━━ Data for processing
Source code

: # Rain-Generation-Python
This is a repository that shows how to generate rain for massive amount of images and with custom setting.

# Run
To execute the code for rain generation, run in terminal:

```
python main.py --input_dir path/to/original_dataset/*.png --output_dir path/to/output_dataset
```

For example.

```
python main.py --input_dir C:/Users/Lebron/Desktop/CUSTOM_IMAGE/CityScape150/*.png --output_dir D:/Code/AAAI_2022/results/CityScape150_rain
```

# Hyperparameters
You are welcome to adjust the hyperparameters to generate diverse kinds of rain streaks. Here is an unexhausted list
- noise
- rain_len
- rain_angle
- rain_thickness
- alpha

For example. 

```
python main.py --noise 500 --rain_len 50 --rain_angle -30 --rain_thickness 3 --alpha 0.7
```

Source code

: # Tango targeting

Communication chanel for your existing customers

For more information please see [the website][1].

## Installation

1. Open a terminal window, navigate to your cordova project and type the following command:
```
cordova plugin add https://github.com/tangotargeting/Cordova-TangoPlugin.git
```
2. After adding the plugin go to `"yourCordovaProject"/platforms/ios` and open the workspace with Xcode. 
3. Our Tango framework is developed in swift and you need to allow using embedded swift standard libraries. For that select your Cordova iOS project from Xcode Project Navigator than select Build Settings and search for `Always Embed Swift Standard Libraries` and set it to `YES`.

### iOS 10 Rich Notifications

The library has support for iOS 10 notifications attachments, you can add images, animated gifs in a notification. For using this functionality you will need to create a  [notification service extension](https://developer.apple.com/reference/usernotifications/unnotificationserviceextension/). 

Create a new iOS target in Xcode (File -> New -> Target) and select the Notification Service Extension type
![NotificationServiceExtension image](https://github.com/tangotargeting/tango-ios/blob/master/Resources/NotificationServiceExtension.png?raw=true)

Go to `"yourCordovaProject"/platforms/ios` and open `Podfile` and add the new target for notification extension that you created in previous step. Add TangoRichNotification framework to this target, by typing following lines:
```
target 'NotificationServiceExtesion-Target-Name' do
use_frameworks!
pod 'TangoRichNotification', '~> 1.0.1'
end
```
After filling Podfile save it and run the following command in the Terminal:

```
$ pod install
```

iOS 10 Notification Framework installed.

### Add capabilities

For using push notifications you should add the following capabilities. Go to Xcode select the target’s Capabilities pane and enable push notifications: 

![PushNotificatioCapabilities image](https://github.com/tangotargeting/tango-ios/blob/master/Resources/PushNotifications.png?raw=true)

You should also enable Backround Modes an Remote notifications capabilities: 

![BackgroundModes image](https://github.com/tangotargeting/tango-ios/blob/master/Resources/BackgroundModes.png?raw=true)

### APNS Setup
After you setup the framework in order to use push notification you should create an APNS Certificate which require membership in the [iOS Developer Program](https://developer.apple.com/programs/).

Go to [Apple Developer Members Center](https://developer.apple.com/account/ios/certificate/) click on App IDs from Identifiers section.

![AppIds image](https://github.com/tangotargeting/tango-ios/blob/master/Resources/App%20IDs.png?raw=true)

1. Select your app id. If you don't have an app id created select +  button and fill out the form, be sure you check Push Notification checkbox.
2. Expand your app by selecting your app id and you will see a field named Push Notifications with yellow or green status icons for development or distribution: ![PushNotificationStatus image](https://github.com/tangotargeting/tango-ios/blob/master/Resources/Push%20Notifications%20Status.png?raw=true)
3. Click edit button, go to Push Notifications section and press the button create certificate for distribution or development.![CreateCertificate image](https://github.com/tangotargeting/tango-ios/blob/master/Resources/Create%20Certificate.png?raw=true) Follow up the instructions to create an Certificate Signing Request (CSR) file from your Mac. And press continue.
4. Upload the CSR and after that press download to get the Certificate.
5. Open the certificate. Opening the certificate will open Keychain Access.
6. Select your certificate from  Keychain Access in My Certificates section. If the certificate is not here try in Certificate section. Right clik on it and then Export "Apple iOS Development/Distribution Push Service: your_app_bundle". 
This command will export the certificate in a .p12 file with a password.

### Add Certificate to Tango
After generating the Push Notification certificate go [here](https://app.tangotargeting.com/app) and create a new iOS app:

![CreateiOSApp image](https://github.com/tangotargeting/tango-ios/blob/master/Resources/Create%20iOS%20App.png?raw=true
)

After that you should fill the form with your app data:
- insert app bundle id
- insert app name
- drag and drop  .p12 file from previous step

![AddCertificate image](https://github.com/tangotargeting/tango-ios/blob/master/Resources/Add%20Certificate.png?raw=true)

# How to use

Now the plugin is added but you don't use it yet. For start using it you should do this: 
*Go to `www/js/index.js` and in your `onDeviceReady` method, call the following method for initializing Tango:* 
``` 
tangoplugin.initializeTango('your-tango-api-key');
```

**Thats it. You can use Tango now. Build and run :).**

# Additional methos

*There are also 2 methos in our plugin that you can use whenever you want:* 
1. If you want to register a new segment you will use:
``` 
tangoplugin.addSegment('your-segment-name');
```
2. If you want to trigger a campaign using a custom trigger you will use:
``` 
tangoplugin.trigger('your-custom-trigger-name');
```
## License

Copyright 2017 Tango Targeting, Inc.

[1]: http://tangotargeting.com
━━━━
**What you have to do**
Only the lines above starting at the one containing "iOS 10 Notification Framework installed." and ending at the one containing "2. Expand your", both included, are to be returned, exactly as they read.

**Exercise answer**
iOS 10 Notification Framework installed.

### Add capabilities

For using push notifications you should add the following capabilities. Go to Xcode select the target’s Capabilities pane and enable push notifications: 

![PushNotificatioCapabilities image](https://github.com/tangotargeting/tango-ios/blob/master/Resources/PushNotifications.png?raw=true)

You should also enable Backround Modes an Remote notifications capabilities: 

![BackgroundModes image](https://github.com/tangotargeting/tango-ios/blob/master/Resources/BackgroundModes.png?raw=true)

### APNS Setup
After you setup the framework in order to use push notification you should create an APNS Certificate which require membership in the [iOS Developer Program](https://developer.apple.com/programs/).

Go to [Apple Developer Members Center](https://developer.apple.com/account/ios/certificate/) click on App IDs from Identifiers section.

![AppIds image](https://github.com/tangotargeting/tango-ios/blob/master/Resources/App%20IDs.png?raw=true)

1. Select your app id. If you don't have an app id created select +  button and fill out the form, be sure you check Push Notification checkbox.
2. Expand your app by selecting your app id and you will see a field named Push Notifications with yellow or green status icons for development or distribution: ![PushNotificationStatus image](https://github.com/tangotargeting/tango-ios/blob/master/Resources/Push%20Notifications%20Status.png?raw=true)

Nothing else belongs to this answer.